Like agriculture, for the tourism industry there are no easy answers to that issue, but Judas said the industry has to continue to build a marketing case for how tourism related jobs are a great resumé builder and a way to learn more about the career opportunities that tourism might hold.
“There is also the opportunity to enjoy some of the resort areas and cities around or province to experience the amazing amenities that draws tourists there, whether it be skiing in the winter or summer activities,” Judas said.
Mandzuik said TOTA estimates that by 2020, there will be a shortfall of people to fill 1,600 full-time jobs, one that his organization wants to address “head-on” now rather than waiting till it reaches a crisis stage.
“We already hear about labour issues in our region. I know of one hotel property that has to close down half the hotel because they can’t find staff to support keeping the rooms open,” Mandziuk said.

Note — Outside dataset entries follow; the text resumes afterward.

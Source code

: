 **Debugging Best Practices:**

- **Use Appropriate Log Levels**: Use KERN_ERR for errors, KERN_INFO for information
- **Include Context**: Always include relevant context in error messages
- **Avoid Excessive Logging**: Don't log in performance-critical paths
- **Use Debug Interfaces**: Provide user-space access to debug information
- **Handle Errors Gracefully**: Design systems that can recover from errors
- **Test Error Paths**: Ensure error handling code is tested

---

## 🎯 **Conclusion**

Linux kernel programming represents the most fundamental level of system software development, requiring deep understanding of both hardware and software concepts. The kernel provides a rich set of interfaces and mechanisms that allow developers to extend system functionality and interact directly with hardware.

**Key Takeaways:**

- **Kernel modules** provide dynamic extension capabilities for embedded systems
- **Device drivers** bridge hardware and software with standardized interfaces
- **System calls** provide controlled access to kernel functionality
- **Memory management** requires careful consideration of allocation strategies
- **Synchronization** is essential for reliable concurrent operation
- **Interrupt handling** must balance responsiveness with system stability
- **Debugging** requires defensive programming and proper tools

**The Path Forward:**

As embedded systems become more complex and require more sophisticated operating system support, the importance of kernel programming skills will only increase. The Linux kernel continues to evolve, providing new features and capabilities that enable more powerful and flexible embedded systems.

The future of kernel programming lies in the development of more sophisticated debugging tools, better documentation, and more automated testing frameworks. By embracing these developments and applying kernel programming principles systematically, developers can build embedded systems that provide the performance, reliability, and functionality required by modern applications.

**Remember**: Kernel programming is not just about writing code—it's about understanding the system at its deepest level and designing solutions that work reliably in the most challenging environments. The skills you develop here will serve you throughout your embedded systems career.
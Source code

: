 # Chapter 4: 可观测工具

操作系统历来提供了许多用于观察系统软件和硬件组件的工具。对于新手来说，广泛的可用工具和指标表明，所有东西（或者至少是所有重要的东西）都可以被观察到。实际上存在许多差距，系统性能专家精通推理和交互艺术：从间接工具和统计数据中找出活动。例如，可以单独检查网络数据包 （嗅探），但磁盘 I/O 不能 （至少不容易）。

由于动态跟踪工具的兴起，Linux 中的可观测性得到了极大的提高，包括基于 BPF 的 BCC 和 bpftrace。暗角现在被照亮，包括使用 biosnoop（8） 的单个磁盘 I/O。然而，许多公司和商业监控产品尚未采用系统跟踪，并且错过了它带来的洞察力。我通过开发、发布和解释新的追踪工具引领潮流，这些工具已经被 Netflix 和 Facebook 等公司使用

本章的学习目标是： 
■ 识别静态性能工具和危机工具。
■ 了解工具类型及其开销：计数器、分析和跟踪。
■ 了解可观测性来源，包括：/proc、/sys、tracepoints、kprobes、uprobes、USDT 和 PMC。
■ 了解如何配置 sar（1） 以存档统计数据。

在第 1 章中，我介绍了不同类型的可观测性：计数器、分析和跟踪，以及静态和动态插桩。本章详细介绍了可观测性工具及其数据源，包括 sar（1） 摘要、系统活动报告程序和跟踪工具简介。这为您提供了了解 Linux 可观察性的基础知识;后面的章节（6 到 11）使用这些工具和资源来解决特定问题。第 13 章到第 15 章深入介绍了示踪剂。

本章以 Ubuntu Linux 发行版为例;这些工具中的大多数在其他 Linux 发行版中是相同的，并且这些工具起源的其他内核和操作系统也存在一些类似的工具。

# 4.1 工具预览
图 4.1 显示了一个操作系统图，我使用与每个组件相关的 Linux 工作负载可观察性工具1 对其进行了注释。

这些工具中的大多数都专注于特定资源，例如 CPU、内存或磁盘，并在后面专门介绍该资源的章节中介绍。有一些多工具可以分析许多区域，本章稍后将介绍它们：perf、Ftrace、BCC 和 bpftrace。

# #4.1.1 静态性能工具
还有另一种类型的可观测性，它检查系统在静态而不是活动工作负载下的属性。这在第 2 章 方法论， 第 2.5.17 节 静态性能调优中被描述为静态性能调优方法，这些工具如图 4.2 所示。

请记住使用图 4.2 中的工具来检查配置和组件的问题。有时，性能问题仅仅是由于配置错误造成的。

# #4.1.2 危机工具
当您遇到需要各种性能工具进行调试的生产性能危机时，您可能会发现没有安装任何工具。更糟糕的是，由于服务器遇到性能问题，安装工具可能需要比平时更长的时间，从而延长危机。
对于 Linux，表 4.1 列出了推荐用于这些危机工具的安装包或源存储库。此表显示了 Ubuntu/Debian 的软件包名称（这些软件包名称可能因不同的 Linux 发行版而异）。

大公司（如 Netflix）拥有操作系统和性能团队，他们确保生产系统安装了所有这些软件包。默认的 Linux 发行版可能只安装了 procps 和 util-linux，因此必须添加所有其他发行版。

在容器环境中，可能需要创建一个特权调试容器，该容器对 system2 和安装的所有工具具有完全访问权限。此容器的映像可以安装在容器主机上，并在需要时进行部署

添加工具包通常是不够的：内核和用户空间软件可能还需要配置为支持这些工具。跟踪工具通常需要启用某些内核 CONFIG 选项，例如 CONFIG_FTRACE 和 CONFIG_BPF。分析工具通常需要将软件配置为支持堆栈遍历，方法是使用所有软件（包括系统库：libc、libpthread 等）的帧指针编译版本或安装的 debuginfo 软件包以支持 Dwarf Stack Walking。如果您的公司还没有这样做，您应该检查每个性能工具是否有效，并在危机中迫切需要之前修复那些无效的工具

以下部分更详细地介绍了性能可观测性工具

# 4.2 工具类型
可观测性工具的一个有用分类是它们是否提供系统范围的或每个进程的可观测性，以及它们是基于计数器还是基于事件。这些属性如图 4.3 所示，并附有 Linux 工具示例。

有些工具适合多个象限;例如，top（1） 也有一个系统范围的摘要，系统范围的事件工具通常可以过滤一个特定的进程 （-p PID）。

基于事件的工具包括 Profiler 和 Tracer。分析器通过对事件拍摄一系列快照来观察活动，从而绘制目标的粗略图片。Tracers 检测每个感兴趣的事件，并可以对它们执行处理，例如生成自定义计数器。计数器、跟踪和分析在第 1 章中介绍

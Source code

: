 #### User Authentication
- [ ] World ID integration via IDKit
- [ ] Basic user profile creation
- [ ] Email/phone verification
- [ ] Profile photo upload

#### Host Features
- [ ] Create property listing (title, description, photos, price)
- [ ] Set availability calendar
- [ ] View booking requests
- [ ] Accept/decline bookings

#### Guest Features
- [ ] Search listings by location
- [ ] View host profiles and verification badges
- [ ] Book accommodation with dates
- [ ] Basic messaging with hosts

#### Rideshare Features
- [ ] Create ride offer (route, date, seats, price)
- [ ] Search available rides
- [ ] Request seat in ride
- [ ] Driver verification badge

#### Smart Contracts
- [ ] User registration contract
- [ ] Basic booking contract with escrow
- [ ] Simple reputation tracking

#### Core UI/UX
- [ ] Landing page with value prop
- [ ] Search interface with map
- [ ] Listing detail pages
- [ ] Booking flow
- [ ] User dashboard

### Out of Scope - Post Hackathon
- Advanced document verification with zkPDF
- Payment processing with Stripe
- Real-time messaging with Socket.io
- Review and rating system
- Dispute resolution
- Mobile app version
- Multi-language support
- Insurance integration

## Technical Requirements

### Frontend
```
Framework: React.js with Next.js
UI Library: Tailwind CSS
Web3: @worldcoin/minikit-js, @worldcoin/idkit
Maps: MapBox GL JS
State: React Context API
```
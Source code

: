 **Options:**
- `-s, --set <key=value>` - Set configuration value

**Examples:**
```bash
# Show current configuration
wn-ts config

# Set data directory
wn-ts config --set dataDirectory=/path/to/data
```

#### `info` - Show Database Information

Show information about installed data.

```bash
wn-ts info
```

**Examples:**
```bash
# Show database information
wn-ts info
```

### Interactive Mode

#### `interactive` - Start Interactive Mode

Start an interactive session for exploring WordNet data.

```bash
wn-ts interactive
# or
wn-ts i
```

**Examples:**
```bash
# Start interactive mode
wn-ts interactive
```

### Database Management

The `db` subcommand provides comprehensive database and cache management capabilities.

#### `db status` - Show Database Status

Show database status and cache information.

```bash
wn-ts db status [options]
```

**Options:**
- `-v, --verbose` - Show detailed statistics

“Those issues are important for us because it is the tourism employees that play a key role in delivering a positive tourism experience to our visitors.”
He said if you don’t have enough staff it will diminish the experience, one of the best marketing tools for bringing people back again and again.
To that end, Mandzuik said TOTA and a provincial human resources initiative called GO TO HR have joined forces on a $250,000 investment over the next two years to put a tourism industry labour recruiter on the ground in the Okanagan.
That person’s role, Mandzuik explained, is to develop awareness on both a local and international level of job opportunities that exist here.